The Opportunity Cost of Poor Positioning Strategy

I read a post recently that made me think about ‘opportunity cost’ in a different way. The gist of the post was that while we tend to consider opportunity cost in the business environment, everything has an opportunity cost. It makes sense of course, I just never really stopped to think about it that way; watching a show on Netflix has an opportunity cost of the time you could have read a book, taken a hike, or played with your kids. Choosing the waffles at an all you can eat brunch buffet has an opportunity cost of not being able to eat the omelet or smoked salmon. You get the point; everything has an opportunity cost.

Since positioning strategy is our ‘thing’, I started thinking about it in terms of opportunity cost. What does it cost a brand to make one choice about positioning strategy versus another? There are clearly a lot of choices that go into developing and settling on a positioning strategy and choosing your target customer is one with a potentially huge opportunity cost. Considerations like, How large is the group? What’s their likelihood to purchase your brand? How loyal will they be? How do they view competitive brands? etc. all come into play.
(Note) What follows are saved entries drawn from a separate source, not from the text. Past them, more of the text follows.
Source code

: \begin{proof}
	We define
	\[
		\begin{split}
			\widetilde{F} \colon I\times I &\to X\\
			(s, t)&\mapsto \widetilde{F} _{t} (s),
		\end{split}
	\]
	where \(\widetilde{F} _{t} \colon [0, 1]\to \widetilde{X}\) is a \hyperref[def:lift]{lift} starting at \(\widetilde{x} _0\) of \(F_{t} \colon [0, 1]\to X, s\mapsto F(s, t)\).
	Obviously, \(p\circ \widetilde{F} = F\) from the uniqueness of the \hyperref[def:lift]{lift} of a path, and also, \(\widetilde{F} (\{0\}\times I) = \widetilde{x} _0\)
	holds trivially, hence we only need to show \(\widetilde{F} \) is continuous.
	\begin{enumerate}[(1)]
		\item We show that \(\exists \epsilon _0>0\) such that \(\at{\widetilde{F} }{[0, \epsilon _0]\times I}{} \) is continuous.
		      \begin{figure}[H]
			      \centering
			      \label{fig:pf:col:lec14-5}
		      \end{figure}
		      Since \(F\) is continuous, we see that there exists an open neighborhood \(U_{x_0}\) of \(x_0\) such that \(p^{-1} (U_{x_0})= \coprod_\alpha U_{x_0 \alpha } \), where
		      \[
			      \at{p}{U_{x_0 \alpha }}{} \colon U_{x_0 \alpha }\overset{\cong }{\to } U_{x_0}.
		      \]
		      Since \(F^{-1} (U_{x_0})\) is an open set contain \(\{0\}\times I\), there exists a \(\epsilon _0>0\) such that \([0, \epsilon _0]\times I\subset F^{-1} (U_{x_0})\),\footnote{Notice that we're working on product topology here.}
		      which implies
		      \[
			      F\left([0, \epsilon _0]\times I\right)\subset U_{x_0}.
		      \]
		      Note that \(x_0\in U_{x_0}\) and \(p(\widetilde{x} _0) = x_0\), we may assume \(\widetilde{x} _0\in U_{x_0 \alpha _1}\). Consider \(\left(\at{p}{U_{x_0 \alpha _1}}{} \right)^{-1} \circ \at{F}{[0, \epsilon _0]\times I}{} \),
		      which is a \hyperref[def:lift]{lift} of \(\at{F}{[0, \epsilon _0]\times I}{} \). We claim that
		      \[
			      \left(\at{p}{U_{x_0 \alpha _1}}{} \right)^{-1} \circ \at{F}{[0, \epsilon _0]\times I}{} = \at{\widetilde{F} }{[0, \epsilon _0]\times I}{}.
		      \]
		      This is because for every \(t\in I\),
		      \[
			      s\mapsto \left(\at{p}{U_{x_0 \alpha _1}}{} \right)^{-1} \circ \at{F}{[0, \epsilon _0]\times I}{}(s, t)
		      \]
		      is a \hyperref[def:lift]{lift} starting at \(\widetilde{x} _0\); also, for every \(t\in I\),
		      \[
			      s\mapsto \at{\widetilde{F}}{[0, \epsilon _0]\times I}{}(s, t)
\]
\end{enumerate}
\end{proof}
Every brand manager runs through some sort of physical or mental checklist in an attempt to define the value of their choices. From what we see, the opportunity cost assessment tends to fall one way; larger target customer groups being assigned more value than smaller customer groups. In my opinion this happens as a result of a heavy focus on the sales goal and how to achieve it as quickly as possible. These goals are your reality but defining your target customer group based on them frequently leads to poorly defined target customers and an overly generalized positioning strategy. The opportunity cost of an ill-defined target customer leading to a somewhat generic positioning strategy is the difference between success and failure.